=== Section Start ===

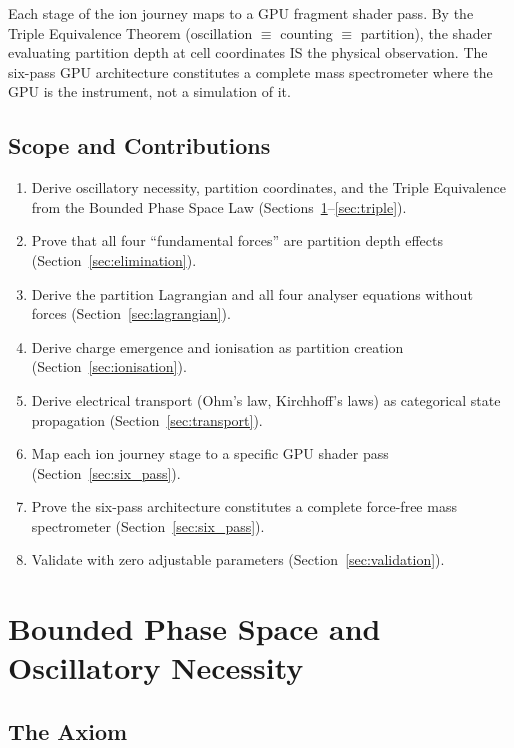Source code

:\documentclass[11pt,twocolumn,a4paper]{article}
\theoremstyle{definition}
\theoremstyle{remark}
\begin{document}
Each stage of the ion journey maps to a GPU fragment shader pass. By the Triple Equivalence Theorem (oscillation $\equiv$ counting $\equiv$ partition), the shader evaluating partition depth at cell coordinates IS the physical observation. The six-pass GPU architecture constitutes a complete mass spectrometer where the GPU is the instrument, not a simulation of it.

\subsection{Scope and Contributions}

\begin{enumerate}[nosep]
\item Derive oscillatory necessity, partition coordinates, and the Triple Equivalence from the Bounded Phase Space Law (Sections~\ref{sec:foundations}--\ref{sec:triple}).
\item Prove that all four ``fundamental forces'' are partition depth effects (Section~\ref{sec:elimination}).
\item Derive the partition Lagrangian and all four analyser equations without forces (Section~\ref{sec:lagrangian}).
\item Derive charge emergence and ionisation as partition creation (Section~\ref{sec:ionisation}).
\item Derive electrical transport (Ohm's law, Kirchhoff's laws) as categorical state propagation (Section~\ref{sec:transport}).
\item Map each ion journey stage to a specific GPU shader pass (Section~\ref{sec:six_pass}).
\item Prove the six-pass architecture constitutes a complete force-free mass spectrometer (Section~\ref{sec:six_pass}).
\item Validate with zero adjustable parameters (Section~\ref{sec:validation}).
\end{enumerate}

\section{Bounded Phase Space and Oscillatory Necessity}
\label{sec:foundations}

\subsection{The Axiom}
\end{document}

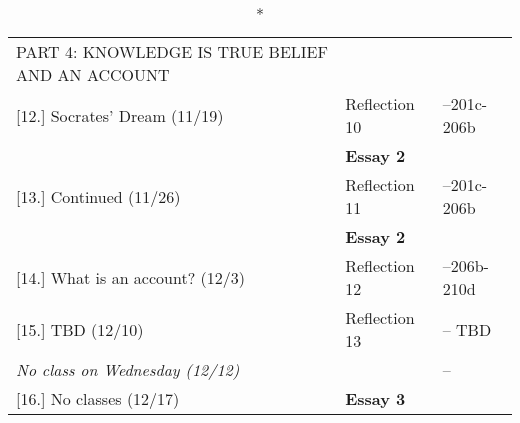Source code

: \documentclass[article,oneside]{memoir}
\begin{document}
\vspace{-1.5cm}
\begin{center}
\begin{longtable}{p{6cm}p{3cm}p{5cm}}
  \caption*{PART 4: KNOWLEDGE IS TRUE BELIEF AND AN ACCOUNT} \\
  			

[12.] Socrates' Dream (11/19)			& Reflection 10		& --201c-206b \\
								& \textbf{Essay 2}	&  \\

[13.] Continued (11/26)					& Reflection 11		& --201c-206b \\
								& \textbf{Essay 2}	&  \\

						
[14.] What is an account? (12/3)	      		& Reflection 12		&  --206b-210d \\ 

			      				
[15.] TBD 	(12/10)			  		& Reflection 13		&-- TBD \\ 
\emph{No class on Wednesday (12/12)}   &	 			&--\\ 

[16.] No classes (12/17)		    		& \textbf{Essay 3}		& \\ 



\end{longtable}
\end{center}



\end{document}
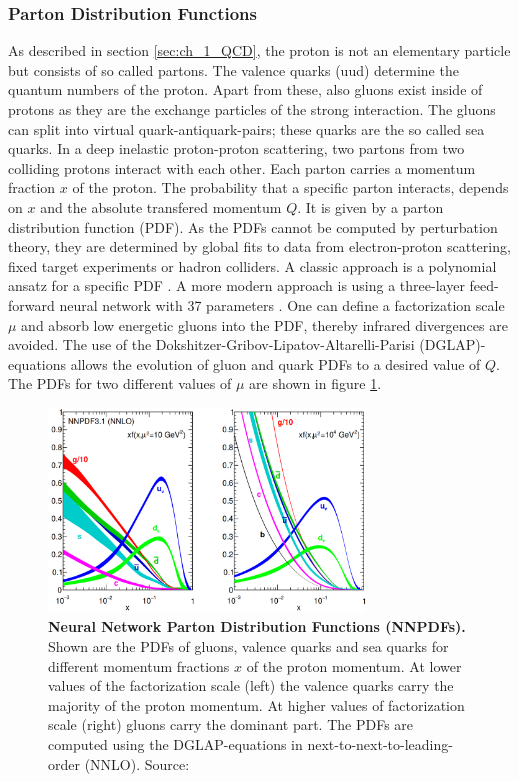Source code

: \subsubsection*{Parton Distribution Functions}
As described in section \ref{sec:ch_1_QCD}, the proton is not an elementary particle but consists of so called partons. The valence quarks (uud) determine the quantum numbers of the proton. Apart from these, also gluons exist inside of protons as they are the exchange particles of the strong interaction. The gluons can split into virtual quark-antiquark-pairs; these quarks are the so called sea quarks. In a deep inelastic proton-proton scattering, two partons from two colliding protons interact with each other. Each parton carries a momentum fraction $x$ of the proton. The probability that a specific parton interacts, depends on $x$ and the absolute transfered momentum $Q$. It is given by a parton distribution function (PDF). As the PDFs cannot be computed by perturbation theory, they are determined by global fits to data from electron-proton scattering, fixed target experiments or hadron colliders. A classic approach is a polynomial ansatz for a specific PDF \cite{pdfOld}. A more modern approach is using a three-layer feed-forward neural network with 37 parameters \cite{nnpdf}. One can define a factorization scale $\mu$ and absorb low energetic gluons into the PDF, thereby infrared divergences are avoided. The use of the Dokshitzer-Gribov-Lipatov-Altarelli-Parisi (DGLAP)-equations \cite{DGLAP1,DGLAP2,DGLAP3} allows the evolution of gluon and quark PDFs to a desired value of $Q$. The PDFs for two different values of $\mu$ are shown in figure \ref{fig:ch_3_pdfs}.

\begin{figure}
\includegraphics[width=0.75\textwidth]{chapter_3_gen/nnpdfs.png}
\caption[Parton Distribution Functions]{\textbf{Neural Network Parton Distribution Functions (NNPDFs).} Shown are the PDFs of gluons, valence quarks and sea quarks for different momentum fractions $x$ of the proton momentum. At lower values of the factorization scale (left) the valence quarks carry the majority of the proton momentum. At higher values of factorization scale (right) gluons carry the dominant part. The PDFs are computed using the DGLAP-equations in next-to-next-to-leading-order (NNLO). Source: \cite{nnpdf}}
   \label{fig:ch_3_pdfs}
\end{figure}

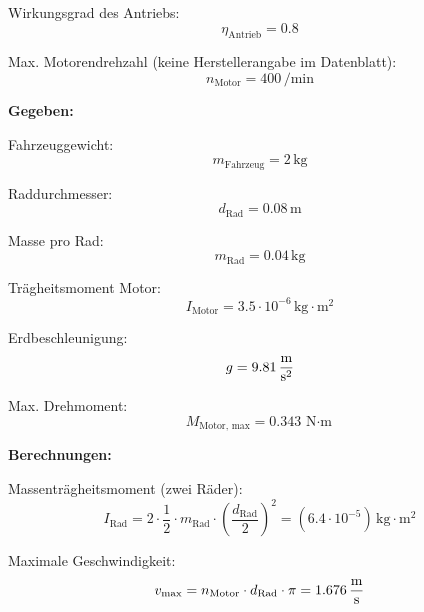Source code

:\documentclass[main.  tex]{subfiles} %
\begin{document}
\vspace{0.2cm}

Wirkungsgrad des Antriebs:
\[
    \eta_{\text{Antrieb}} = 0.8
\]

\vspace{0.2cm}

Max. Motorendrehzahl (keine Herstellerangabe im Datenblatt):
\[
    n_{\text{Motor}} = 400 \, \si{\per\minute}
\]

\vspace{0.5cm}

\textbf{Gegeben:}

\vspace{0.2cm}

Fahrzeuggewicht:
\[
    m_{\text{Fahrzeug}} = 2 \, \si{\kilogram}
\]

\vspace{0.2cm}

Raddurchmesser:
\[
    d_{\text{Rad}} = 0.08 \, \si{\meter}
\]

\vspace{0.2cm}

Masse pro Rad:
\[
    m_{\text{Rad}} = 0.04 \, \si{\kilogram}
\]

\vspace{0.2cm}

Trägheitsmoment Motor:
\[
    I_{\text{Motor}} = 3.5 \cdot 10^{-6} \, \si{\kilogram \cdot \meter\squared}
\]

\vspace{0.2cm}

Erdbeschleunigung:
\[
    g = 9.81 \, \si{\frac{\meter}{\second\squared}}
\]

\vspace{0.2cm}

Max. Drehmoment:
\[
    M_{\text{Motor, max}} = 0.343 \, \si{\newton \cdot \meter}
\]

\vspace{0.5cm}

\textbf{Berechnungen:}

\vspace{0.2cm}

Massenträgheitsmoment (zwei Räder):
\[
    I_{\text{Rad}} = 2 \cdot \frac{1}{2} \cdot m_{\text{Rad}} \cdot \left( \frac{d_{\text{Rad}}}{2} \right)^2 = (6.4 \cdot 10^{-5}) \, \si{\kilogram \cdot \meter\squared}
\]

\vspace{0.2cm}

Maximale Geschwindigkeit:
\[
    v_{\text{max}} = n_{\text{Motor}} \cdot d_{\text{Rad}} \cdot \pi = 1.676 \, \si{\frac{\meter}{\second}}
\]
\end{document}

=== Section End ===

**Action item**
Please go over the data above and copy each line with "depth" in it.

**Problem solution**
Each stage of the ion journey maps to a GPU fragment shader pass. By the Triple Equivalence Theorem (oscillation $\equiv$ counting $\equiv$ partition), the shader evaluating partition depth at cell coordinates IS the physical observation. The six-pass GPU architecture constitutes a complete mass spectrometer where the GPU is the instrument, not a simulation of it.
\item Prove that all four ``fundamental forces'' are partition depth effects (Section~\ref{sec:elimination}).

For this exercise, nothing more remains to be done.